SRF: Das Europa-Parlament hat in den vergangenen Jahren an Einfluss gewonnen. Wird das Parlament wieder an Macht einbüssen, wenn dort nun so viele EU-Kritiker einziehen?
Urs Bruderer, SRF-Korrespondent in Brüssel: Es stimmt, dass die Zahl derer zunimmt, die die EU kritisieren oder gar ablehnen und das Parlament am liebsten schliessen würden.
An der Macht des Parlaments ändert das aber nichts. Diese erhält es über die EU-Verträge – und die kann das Parlament nicht verändern. Hinzu kommt: Auch wenn die EU-Gegner zugelegt haben, bleiben sie deutlich in der Minderheit im Parlament. Die Mehrheit bleibt EU-freundlich – und das in den ersten Wahlen seit der grössten wirtschaftlichen und politischen Krise der EU überhaupt.

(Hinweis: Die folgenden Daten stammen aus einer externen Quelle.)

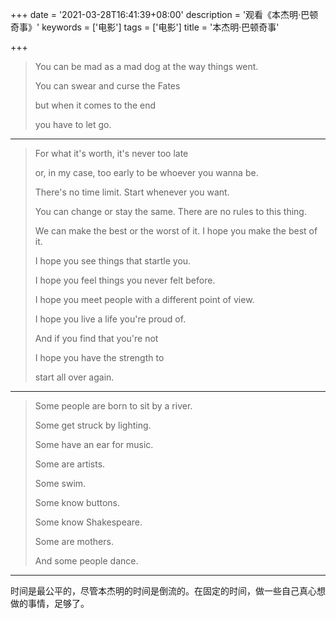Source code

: +++
date = '2021-03-28T16:41:39+08:00'
description = '观看《本杰明·巴顿奇事》'
keywords = ['电影']
tags = ['电影']
title = '本杰明·巴顿奇事'

+++

> You can be mad as a mad dog at the way things went.
>
> You can swear and curse the Fates
>
> but when it comes to the end
>
> you have to let go.

---

> For what it's worth, it's never too late
>
> or, in my case, too early to be whoever you wanna be.
>
> There's no time limit. Start whenever you want.
>
> You can change or stay the same. There are no rules to this thing.
>
> We can make the best or the worst of it. I hope you make the best of it.
>
> I hope you see things that startle you.
>
> I hope you feel things you never felt before.
>
> I hope you meet people with a different point of view.
>
> I hope you live a life you're proud of.
>
> And if you find that you're not
>
> I hope you have the strength to
>
> start all over again.

---

> Some people are born to sit by a river.
>
> Some get struck by lighting.
>
> Some have an ear for music.
>
> Some are artists.
>
> Some swim.
>
> Some know buttons.
>
> Some know Shakespeare.
>
> Some are mothers.
>
> And some people dance.

---

时间是最公平的，尽管本杰明的时间是倒流的。在固定的时间，做一些自己真心想做的事情，足够了。
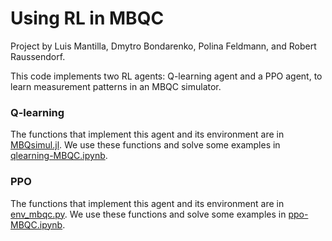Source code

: # Using RL in MBQC

Project by Luis Mantilla, Dmytro Bondarenko, Polina Feldmann, and Robert Raussendorf.

This code implements two RL agents: Q-learning agent and a PPO agent, to learn measurement patterns in an MBQC simulator.

### Q-learning 
The functions that implement this agent and its environment are in [MBQsimul.jl](MBQsimul.jl). 
We use these functions and solve some examples in [qlearning-MBQC.ipynb](qlearning-MBQC.ipynb).

### PPO
The functions that implement this agent and its environment are in [env_mbqc.py](env_mbqc.py).
We use these functions and solve some examples in [ppo-MBQC.ipynb](ppo-MBQC.ipynb).
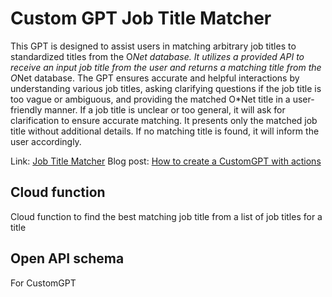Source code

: # Custom GPT Job Title Matcher
This GPT is designed to assist users in matching arbitrary job titles to standardized titles from the O*Net database. It utilizes a provided API to receive an input job title from the user and returns a matching title from the O*Net database. The GPT ensures accurate and helpful interactions by understanding various job titles, asking clarifying questions if the job title is too vague or ambiguous, and providing the matched O*Net title in a user-friendly manner. If a job title is unclear or too general, it will ask for clarification to ensure accurate matching. It presents only the matched job title without additional details. If no matching title is found, it will inform the user accordingly.

Link: [Job Title Matcher](https://chat.openai.com/g/g-YNYIybaPz-job-title-matcher)
Blog post: [How to create a CustomGPT with actions](https://moritzstrube.substack.com/p/how-to-create-a-customgpt-with-actions)

## Cloud function
Cloud function to find the best matching job title from a list of job titles for a title

## Open API schema
For CustomGPT
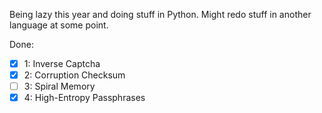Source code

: Being lazy this year and doing stuff in Python. Might redo stuff in another
language at some point.

Done:

- [x] 1: Inverse Captcha
- [x] 2: Corruption Checksum
- [ ] 3: Spiral Memory
- [x] 4: High-Entropy Passphrases

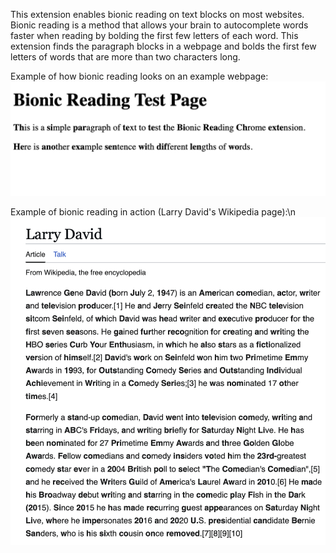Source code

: This extension enables bionic reading on text blocks on most websites. 
Bionic reading is a method that allows your brain to autocomplete words faster when reading by bolding the first few letters of each word. This extension finds the paragraph blocks in a webpage and bolds the first few letters of words that are more than two characters long.

Example of how bionic reading looks on an example webpage:
<img width="537" alt="image" src="image.png" />


Example of bionic reading in action (Larry David's Wikipedia page):\n
<img width="619" alt="image" src="image-1.png" />

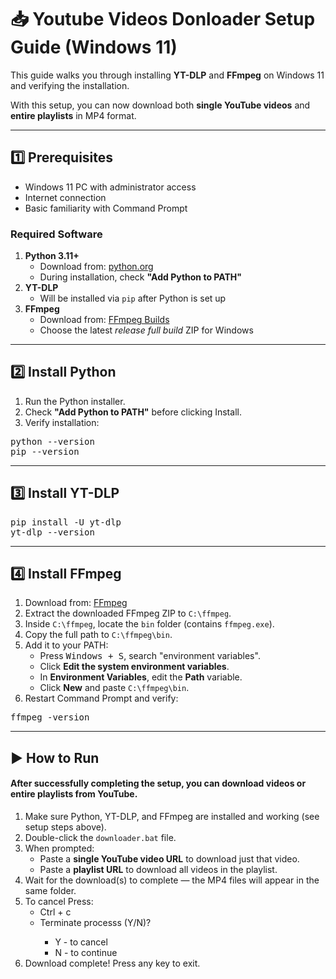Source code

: <!DOCTYPE html>
<html lang="en">
<head>
<meta charset="UTF-8">

</head>
<body>

<h1>📥 Youtube Videos Donloader Setup Guide (Windows 11)</h1>

<p>This guide walks you through installing <strong>YT-DLP</strong> and <strong>FFmpeg</strong> on Windows 11 and verifying the installation.</p>

<p>With this setup, you can now download both <strong>single YouTube videos</strong> and <strong>entire playlists</strong> in MP4 format.</p>

<hr>

<h2>1️⃣ Prerequisites</h2>
<ul>
  <li>Windows 11 PC with administrator access</li>
  <li>Internet connection</li>
  <li>Basic familiarity with Command Prompt</li>
</ul>

<h3>Required Software</h3>
<ol>
  <li><strong>Python 3.11+</strong>
    <ul>
      <li>Download from: <a href="https://www.python.org/downloads/windows/">python.org</a></li>
      <li>During installation, check <strong>"Add Python to PATH"</strong></li>
    </ul>
  </li>
  <li><strong>YT-DLP</strong>
    <ul>
      <li>Will be installed via <code>pip</code> after Python is set up</li>
    </ul>
  </li>
  <li><strong>FFmpeg</strong>
    <ul>
      <li>Download from: <a href="https://github.com/BtbN/FFmpeg-Builds/releases">FFmpeg Builds</a></li>
      <li>Choose the latest <em>release full build</em> ZIP for Windows</li>
    </ul>
  </li>
</ol>

<hr>

<h2>2️⃣ Install Python</h2>
<ol>
  <li>Run the Python installer.</li>
  <li>Check <strong>"Add Python to PATH"</strong> before clicking Install.</li>
  <li>Verify installation:</li>
</ol>
<pre>python --version
pip --version</pre>

<hr>

<h2>3️⃣ Install YT-DLP</h2>
<pre>pip install -U yt-dlp
yt-dlp --version</pre>

<hr>

<h2>4️⃣ Install FFmpeg</h2>
<ol>
  <li>Download from: <a href="https://github.com/BtbN/FFmpeg-Builds/releases">FFmpeg </a></li>
  <li>Extract the downloaded FFmpeg ZIP to <code>C:\ffmpeg</code>.</li>
  <li>Inside <code>C:\ffmpeg</code>, locate the <code>bin</code> folder (contains <code>ffmpeg.exe</code>).</li>
  <li>Copy the full path to <code>C:\ffmpeg\bin</code>.</li>
  <li>Add it to your PATH:
    <ul>
      <li>Press <kbd>Windows + S</kbd>, search "environment variables".</li>
      <li>Click <strong>Edit the system environment variables</strong>.</li>
      <li>In <strong>Environment Variables</strong>, edit the <strong>Path</strong> variable.</li>
      <li>Click <strong>New</strong> and paste <code>C:\ffmpeg\bin</code>.</li>
    </ul>
  </li>
  <li>Restart Command Prompt and verify:</li>
</ol>
<pre>ffmpeg -version</pre>

<hr>
 
<h2>▶️ How to Run</h2>
<h4> After successfully completing the setup, you can download <strong>videos</strong> or <strong>entire playlists</strong> from YouTube.</h4>
<ol>
  <li>Make sure Python, YT-DLP, and FFmpeg are installed and working (see setup steps above).</li>
 
  <li>Double-click the <code>downloader.bat</code> file.</li>
  <li>When prompted:
    <ul>
      <li>Paste a <strong>single YouTube video URL</strong> to download just that video.</li>
      <li>Paste a <strong>playlist URL</strong> to download all videos in the playlist.</li>
    </ul>
  </li>
  <li>Wait for the download(s) to complete — the MP4 files will appear in the same folder.</li>
  <li>To cancel Press:
       <ul>
      <li>Ctrl + c</li>
      <li>Terminate processs (Y/N)?</li>
      <ul>
      <li>Y - to cancel</li>
      <li>N - to continue</li>
      </ul>
    </ul>
  </li>

  <li>Download complete! Press any key to exit.</li>
</ol>

</body>
</html>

Dann wird sich die Politik des EU-Parlaments in Zukunft nicht wesentlich verändern?
Das Parlament wird auch in Zukunft eine Politik des EU-freundlichen, mehrheitsfähigen Kompromisses betreiben. Was sich ändern wird, ist die Art der Koalitionen, die solche Kompromisse tragen. Die werden weniger bunt sein in Zukunft. Es wird eigentlich nur noch die grosse Koalition zwischen Bürgerlichen und Sozialdemokraten funktionieren, andere Konstellationen sind kaum mehr denkbar.

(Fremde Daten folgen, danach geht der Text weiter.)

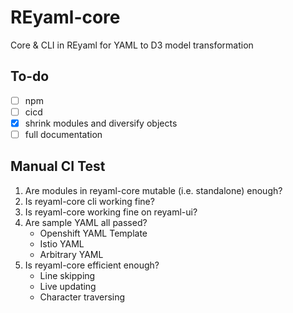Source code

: # REyaml-core
 Core & CLI in REyaml for YAML to D3 model transformation

## To-do
- [ ] npm
- [ ] cicd
- [x] shrink modules and diversify objects
- [ ] full documentation

## Manual CI Test
1. Are modules in reyaml-core mutable (i.e. standalone) enough?
2. Is reyaml-core cli working fine?
3. Is reyaml-core working fine on reyaml-ui?
4. Are sample YAML all passed?
   - Openshift YAML Template
   - Istio YAML
   - Arbitrary YAML
5. Is reyaml-core efficient enough?
   - Line skipping
   - Live updating
   - Character traversing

Und: Die Frage ist, ob die EU-freundlichen Parteien an ihrem Kurs festhalten oder ob sie die EU-Skepsis der neuen Konkurrenz übernehmen. Das ist noch nicht absehbar. Es scheint mir aber klar, dass die bisherige, beinahe fraglose Mehrheit für mehr EU nicht mehr so selbstverständlich sein wird in Zukunft.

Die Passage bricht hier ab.